Context or other IT in place
The EMR system has been in place since 2004 and supports the storage and retrieval of administrative and clinical information (diagnoses, medication, lab results), the documentation of patient encounters as well as scheduling of appointments and billing.
Workflow-Related Findings
Practice search mechanism allows for a wide range of indicators for the quality of care to be collected and evaluated. With target areas identified, the work often fell on the office assistants to carry out follow up activities with the information generated. The office manager concluded that the office assistants feel more involved because use of the EMR makes it easier for the clinicians to communicate tasks to them.

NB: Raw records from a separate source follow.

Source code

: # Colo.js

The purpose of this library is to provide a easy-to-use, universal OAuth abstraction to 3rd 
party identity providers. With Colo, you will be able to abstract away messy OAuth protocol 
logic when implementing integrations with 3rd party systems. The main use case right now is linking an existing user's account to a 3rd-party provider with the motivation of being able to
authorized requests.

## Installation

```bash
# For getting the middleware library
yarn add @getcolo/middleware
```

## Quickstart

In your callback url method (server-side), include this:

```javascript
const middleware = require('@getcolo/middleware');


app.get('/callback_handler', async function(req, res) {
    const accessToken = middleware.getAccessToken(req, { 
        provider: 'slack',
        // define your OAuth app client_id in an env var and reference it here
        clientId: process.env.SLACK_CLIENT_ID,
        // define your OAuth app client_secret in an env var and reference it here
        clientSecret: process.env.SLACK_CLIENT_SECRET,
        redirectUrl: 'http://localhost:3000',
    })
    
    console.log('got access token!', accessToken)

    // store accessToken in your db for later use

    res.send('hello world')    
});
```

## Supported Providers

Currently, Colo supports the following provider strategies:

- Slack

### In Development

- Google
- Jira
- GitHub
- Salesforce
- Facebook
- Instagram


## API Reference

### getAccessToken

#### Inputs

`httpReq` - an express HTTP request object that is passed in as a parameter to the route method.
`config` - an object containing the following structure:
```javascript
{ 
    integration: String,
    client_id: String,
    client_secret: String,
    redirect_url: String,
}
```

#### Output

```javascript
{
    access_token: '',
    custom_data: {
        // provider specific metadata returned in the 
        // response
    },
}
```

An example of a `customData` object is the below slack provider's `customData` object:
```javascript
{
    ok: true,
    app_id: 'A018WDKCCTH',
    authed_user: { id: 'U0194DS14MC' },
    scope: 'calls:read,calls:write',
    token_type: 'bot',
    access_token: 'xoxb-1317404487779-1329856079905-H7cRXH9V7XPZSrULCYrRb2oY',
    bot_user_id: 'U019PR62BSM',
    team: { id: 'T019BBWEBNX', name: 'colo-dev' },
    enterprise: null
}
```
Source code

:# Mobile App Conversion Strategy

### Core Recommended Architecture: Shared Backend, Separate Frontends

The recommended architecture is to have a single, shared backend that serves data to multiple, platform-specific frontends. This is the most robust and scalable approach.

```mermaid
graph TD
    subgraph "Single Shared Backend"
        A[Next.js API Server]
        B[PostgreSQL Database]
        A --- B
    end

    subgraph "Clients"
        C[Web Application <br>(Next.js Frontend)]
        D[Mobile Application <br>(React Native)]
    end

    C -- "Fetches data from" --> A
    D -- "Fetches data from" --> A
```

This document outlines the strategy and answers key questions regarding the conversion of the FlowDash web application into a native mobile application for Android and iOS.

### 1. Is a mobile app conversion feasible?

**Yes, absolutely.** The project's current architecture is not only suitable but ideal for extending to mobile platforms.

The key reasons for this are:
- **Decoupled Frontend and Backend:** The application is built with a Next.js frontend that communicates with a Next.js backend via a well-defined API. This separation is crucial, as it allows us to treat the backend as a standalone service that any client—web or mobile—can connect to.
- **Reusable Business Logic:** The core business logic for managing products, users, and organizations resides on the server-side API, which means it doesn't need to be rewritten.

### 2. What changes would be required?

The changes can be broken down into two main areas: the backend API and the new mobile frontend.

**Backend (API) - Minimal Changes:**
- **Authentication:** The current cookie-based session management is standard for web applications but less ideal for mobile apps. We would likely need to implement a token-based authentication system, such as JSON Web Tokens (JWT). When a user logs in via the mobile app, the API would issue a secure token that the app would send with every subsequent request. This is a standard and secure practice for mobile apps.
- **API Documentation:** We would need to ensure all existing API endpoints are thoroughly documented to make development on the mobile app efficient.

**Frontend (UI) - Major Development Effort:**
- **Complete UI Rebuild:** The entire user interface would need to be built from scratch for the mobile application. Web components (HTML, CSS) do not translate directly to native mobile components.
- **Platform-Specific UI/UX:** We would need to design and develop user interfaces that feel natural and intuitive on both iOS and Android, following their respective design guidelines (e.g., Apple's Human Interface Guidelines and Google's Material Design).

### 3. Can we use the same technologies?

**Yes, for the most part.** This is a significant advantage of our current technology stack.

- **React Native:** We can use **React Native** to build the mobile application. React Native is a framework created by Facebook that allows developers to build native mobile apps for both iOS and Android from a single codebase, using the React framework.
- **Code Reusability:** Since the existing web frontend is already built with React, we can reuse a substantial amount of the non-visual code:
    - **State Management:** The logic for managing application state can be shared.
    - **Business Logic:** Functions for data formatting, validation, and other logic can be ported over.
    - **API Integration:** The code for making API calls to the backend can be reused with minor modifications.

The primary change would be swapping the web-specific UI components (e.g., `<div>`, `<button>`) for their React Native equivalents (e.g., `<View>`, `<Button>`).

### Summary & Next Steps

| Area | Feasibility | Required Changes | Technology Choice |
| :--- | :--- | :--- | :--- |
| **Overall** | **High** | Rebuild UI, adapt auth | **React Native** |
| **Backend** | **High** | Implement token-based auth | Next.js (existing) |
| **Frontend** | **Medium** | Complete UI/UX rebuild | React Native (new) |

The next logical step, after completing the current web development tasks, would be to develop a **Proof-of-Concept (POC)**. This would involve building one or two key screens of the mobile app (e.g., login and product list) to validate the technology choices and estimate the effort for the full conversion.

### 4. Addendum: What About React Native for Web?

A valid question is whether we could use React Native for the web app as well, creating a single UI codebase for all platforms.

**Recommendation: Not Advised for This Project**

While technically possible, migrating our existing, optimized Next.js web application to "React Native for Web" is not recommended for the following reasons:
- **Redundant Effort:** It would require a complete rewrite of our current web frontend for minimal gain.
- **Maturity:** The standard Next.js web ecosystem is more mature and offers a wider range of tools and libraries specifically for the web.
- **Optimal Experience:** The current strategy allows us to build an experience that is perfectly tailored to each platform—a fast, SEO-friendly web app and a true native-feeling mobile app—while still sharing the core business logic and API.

The practice of reminding patients of preventive care measures entails additional tasks for doctors. They take the time to inform the patient about tests or other procedures and to organize the administration, i.e., by writing requisitions or printing out information sheets. They described this process as a team effort involving the office assistants who were responsible for taking on follow-up and proactive tasks. Behavior that was most impacted was that of frontline staff - making patients aware of preventive health activities (e.g., screening,) and following up with patients.
Study Design
Only postintervention (no control group)
Study Participants
Clinical staff at Community Health Center in Vancouver, BC, including clinicians and office assistants.